Requirement: Only lines with the word "background" belong in the answer; copy them from the records below.

Data for this exercise:
= Beginning of Section =
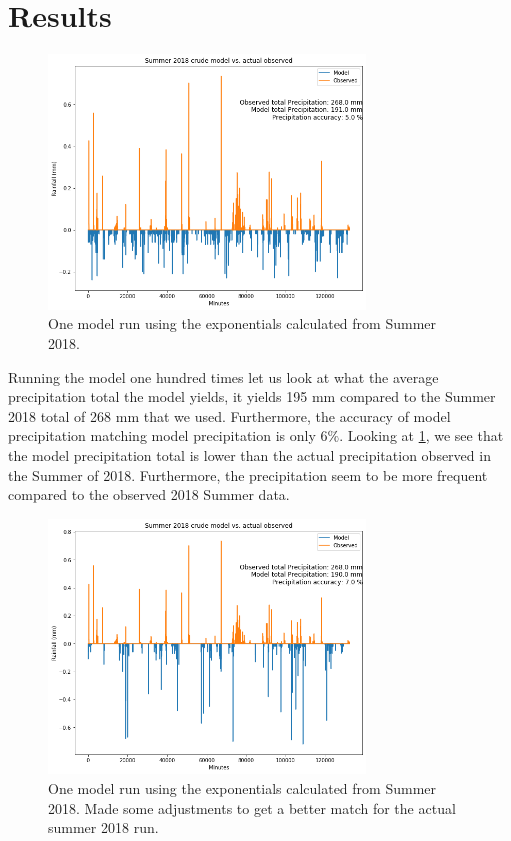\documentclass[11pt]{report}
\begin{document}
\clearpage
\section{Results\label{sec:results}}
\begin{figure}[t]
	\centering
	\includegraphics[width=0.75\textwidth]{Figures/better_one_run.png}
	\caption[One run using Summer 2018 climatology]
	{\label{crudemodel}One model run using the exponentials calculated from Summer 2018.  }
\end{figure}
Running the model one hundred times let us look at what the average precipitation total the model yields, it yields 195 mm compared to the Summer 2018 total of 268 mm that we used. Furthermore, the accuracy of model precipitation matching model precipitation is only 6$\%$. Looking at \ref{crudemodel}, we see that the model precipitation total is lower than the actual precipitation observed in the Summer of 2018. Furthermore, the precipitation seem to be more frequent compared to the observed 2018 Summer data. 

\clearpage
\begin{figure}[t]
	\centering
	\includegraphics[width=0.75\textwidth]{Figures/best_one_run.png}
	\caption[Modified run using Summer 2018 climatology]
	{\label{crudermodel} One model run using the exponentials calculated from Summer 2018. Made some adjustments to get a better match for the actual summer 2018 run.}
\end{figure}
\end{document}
= End of Section =
= Beginning of Section =
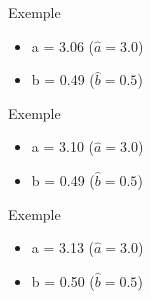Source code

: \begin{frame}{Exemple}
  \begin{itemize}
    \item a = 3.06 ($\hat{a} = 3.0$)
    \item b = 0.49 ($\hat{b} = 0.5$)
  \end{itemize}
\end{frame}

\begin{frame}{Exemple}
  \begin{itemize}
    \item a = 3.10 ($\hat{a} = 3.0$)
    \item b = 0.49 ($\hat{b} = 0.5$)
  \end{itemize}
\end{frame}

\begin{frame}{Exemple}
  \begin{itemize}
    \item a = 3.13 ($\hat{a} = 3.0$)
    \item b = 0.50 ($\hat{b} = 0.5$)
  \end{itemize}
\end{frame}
= End of Section =
= Beginning of Section =
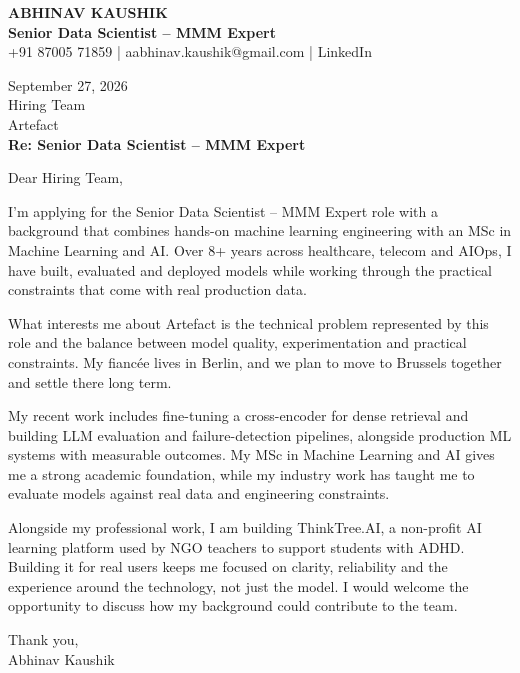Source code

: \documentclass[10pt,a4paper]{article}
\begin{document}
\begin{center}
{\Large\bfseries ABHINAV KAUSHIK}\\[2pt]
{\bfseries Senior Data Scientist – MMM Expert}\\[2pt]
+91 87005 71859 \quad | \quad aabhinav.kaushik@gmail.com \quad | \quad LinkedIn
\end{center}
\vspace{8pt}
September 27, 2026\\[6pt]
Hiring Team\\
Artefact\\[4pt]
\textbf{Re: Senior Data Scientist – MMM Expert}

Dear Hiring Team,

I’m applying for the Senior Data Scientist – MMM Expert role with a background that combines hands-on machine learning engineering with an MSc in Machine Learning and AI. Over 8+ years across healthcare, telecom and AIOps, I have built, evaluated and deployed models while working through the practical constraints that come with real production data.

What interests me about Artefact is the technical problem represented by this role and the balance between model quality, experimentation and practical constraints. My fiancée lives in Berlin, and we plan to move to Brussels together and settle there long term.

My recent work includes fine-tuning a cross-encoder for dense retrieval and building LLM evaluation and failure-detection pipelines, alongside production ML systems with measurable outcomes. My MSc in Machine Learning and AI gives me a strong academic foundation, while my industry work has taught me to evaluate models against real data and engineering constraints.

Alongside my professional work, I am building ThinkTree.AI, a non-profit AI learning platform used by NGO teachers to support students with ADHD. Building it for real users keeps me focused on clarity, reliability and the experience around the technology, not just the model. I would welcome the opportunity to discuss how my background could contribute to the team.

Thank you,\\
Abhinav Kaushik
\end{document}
= End of Section =
Solution for this problem:
I’m applying for the Senior Data Scientist – MMM Expert role with a background that combines hands-on machine learning engineering with an MSc in Machine Learning and AI. Over 8+ years across healthcare, telecom and AIOps, I have built, evaluated and deployed models while working through the practical constraints that come with real production data.
Alongside my professional work, I am building ThinkTree.AI, a non-profit AI learning platform used by NGO teachers to support students with ADHD. Building it for real users keeps me focused on clarity, reliability and the experience around the technology, not just the model. I would welcome the opportunity to discuss how my background could contribute to the team.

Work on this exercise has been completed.